Student homelessness is a growing challenge in our community. Over 3,000 children and youth in Snohomish County experienced homelessness during the 2019-2020 school year. This staggering figure grows every year as the cost of housing continues to increase and wages remain stagnant, especially for low-income families. Housing Hope is pioneering an innovative solution to build affordable housing specifically dedicated to these families so that children and youth can succeed in school and parents can get back on their feet.
Student homelessness is extremely difficult to solve because it lies at the intersection of two federal systems that do not typically work together: the Department of Education and the Department of Housing and Urban Development. These agencies have two different definitions of “homelessness,” which makes it nearly impossible for families to access services.

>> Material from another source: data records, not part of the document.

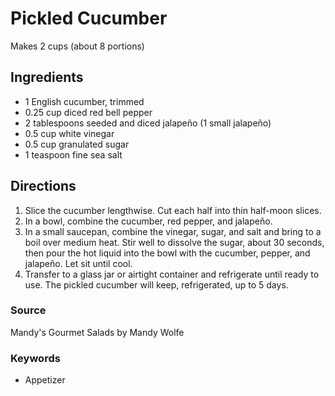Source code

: # Pickled Cucumber

Makes 2 cups (about 8 portions)

## Ingredients

- 1 English cucumber, trimmed
- 0.25 cup diced red bell pepper
- 2 tablespoons seeded and diced jalapeño (1 small jalapeño)
- 0.5 cup white vinegar
- 0.5 cup granulated sugar
- 1 teaspoon fine sea salt

## Directions

1. Slice the cucumber lengthwise. Cut each half into thin half-moon slices.
1. In a bowl, combine the cucumber, red pepper, and jalapeño.
1. In a small saucepan, combine the vinegar, sugar, and salt and bring to a
   boil over medium heat. Stir well to dissolve the sugar, about 30 seconds,
   then pour the hot liquid into the bowl with the cucumber, pepper, and
   jalapeño. Let sit until cool.
1. Transfer to a glass jar or airtight container and refrigerate until ready to
   use. The pickled cucumber will keep, refrigerated, up to 5 days.

### Source

Mandy's Gourmet Salads by Mandy Wolfe

### Keywords

- Appetizer
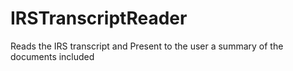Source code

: # IRSTranscriptReader
Reads the IRS transcript and Present to the user a summary of the documents included
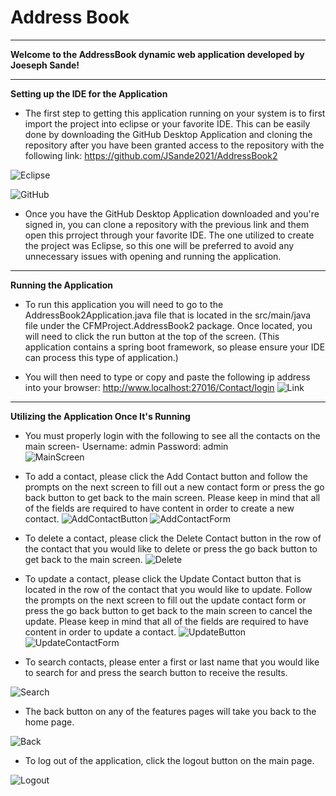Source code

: # Address Book

<hr>

**Welcome to the AddressBook dynamic web application developed by Joeseph Sande!**

<hr>

**Setting up the IDE for the Application**
- The first step to getting this application running on your system is to first import the project
into eclipse or your favorite IDE. This can be easily done by downloading the GitHub Desktop Application and cloning the repository after you have been granted access to the repository with the following link: https://github.com/JSande2021/AddressBook2

![Eclipse](https://github.com/JSande2021/AddressBook2/blob/master/InstructionScreenShots/EclipseLogo.png)

![GitHub](https://github.com/JSande2021/AddressBook2/blob/master/InstructionScreenShots/GitHubDesktopCloneRepo.png)

- Once you have the GitHub Desktop Application downloaded and you're signed in, you can clone a repository with the previous link and them open this prroject through your favorite IDE. The one utilized to create the project was Eclipse, so this one will be preferred to avoid any unnecessary issues with opening and running the application.

<hr>

**Running the Application**
- To run this application you will need to go to the AddressBook2Application.java file that is located in the src/main/java file under the CFMProject.AddressBook2 package. Once located, you will need to click the run button at the top of the screen. (This application contains a spring boot framework, so please ensure your IDE can process this type of application.)

- You will then need to type or copy and paste the following ip address into your browser: http://www.localhost:27016/Contact/login
![Link](https://github.com/JSande2021/AddressBook2/blob/master/InstructionScreenShots/Login.png)


<hr>

**Utilizing the Application Once It's Running**

- You must properly login with the following to see all the contacts on the main screen- Username: admin  Password: admin  
![MainScreen](https://github.com/JSande2021/AddressBook2/blob/master/InstructionScreenShots/Features.png)


- To add a contact, please click the Add Contact button and follow the 
prompts on the next screen to fill out a new contact form or press the go back button to 
get back to the main screen. Please keep in mind that all of the fields are required to have content in order to create a new contact.
![AddContactButton](https://github.com/JSande2021/AddressBook2/blob/master/InstructionScreenShots/AddButton.png)
![AddContactForm](https://github.com/JSande2021/AddressBook2/blob/master/InstructionScreenShots/ContactCreation.png)

- To delete a contact, please click the Delete Contact button in the row of the contact that you would like to delete or press the go back button to get back to the main screen.
![Delete](https://github.com/JSande2021/AddressBook2/blob/master/InstructionScreenShots/DeleteButton.png)

- To update a contact, please click the Update Contact button that is located in the row of the contact that you would like to update. Follow the prompts on the next screen to fill out the update contact form or press the go back button to get back to the main screen to cancel the update. Please keep in mind that all of the fields are required to have content in order to update a contact.
![UpdateButton](https://github.com/JSande2021/AddressBook2/blob/master/InstructionScreenShots/EditButton.png)
![UpdateContactForm](https://github.com/JSande2021/AddressBook2/blob/master/InstructionScreenShots/ContactUpdate.png)

- To search contacts, please enter a first or last name that you would like to search for and press
the search button to receive the results. 

![Search](https://github.com/JSande2021/AddressBook2/blob/master/InstructionScreenShots/searchButton.png)

- The back button on any of the features pages will take you back to the home page.

![Back](https://github.com/JSande2021/AddressBook2/blob/master/InstructionScreenShots/UpdateContactWBackButton.png)

- To log out of the application, click the logout button on the main page.

![Logout](https://github.com/JSande2021/AddressBook2/blob/master/InstructionScreenShots/logoutButton.png)
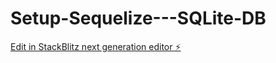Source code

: # Setup-Sequelize---SQLite-DB

[Edit in StackBlitz next generation editor ⚡️](https://stackblitz.com/~/github.com/Mohdsohail7/Setup-Sequelize---SQLite-DB)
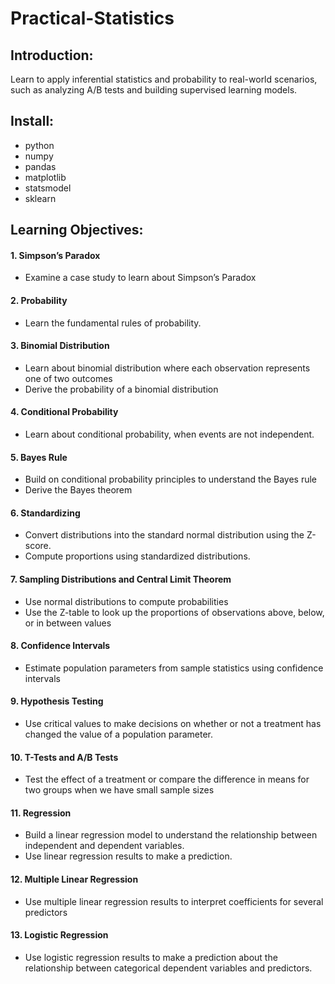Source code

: # Practical-Statistics

## Introduction:

Learn to apply inferential statistics and probability to real-world scenarios, such as analyzing A/B tests
and building supervised learning models.

## Install:

- python
- numpy
- pandas 
- matplotlib
- statsmodel
- sklearn 

## Learning Objectives:

#### 1. Simpson’s Paradox
- Examine a case study to learn about Simpson’s Paradox

#### 2. Probability
- Learn the fundamental rules of probability.

#### 3. Binomial Distribution
- Learn about binomial distribution where each observation represents one of two outcomes
- Derive the probability of a binomial distribution

#### 4. Conditional Probability
- Learn about conditional probability, when events are not independent.

#### 5. Bayes Rule
- Build on conditional probability principles to understand the
Bayes rule
- Derive the Bayes theorem

#### 6. Standardizing
- Convert distributions into the standard normal distribution
using the Z-score.
- Compute proportions using standardized distributions.

#### 7. Sampling Distributions and Central Limit Theorem
- Use normal distributions to compute probabilities
- Use the Z-table to look up the proportions of observations above, below, or in between values

#### 8. Confidence Intervals 
- Estimate population parameters from sample statistics using confidence intervals

#### 9. Hypothesis Testing
- Use critical values to make decisions on whether or not a treatment has changed the value of a population parameter.

#### 10. T-Tests and A/B Tests
- Test the effect of a treatment or compare the difference in means for two groups when we have small sample sizes

#### 11. Regression
- Build a linear regression model to understand the relationship
between independent and dependent variables.
- Use linear regression results to make a prediction.

#### 12. Multiple Linear Regression
- Use multiple linear regression results to interpret coefficients
for several predictors

#### 13. Logistic Regression 
- Use logistic regression results to make a prediction about the relationship between categorical dependent variables and
predictors.
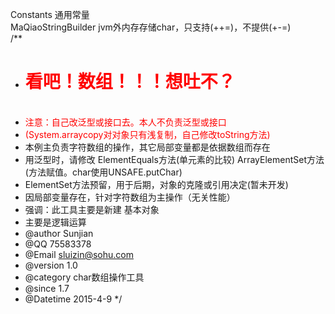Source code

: Constants 通用常量<br/>
MaQiaoStringBuilder jvm外内存存储char，只支持(++=)，不提供(+-=)<br/>
/**
 * <font color="red"><h1>看吧！数组！！！想吐不？</h1></font><br/>
 * <font color="red">注意：自己改泛型或接口去。本人不负责泛型或接口<br/>
 * (System.arraycopy对对象只有浅复制，自己修改toString方法)</font><br/>
 * 本例主负责字符数组的操作，其它局部变量都是依据数组而存在<br/>
 * 用泛型时，请修改 ElementEquals方法(单元素的比较) ArrayElementSet方法(方法赋值。char使用UNSAFE.putChar)<br/>
 * ElementSet方法预留，用于后期，对象的克隆或引用决定(暂未开发)<br/>
 * 因局部变量存在，针对字符数组为主操作（无关性能）<br/>
 * 强调：此工具主要是新建 基本对象<br/>
 * 主要是逻辑运算<br/>
 * @author Sunjian
 * @QQ 75583378
 * @Email sluizin@sohu.com
 * @version 1.0
 * @category char数组操作工具
 * @since 1.7
 * @Datetime 2015-4-9
 */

The Department of Education and local schools use a definition of homelessness found in the McKinney-Vento Homeless Assistance Act, which states that a student is considered homeless if they lack: “a fixed, regular, and adequate nighttime residence.” The Department of Education recognizes that children and youth who live in a motel/hotel or who are “doubled up/couch-surfing” with family or friends due to economic necessity are experiencing homelessness and in need of affordable housing.
However, the Department of Housing and Urban Development, which is charged with creating housing for those experiencing homelessness, has a much narrower definition. According to HUD, a family is only homeless if they are living in a place not meant for human habitation (a car, tent, or on the street) or are in emergency shelter/transitional housing. The HUD definition of homelessness specifically excludes families who are doubled up or who live in a motel/hotel because they cannot find other housing.
This difference in definition makes it incredibly hard for students experiencing homelessness to access affordable housing. According to data from Everett Public Schools, 67% of homeless students are doubled up and 14% are temporarily living in a hotel or motel, while only 9% of students are living in places not meant for human habitation and 10% are living in shelters. *This means that less than 20% of students experiencing homelessness qualify for affordable housing through HUD.*
Our affordable housing system is not set up to solve this crisis.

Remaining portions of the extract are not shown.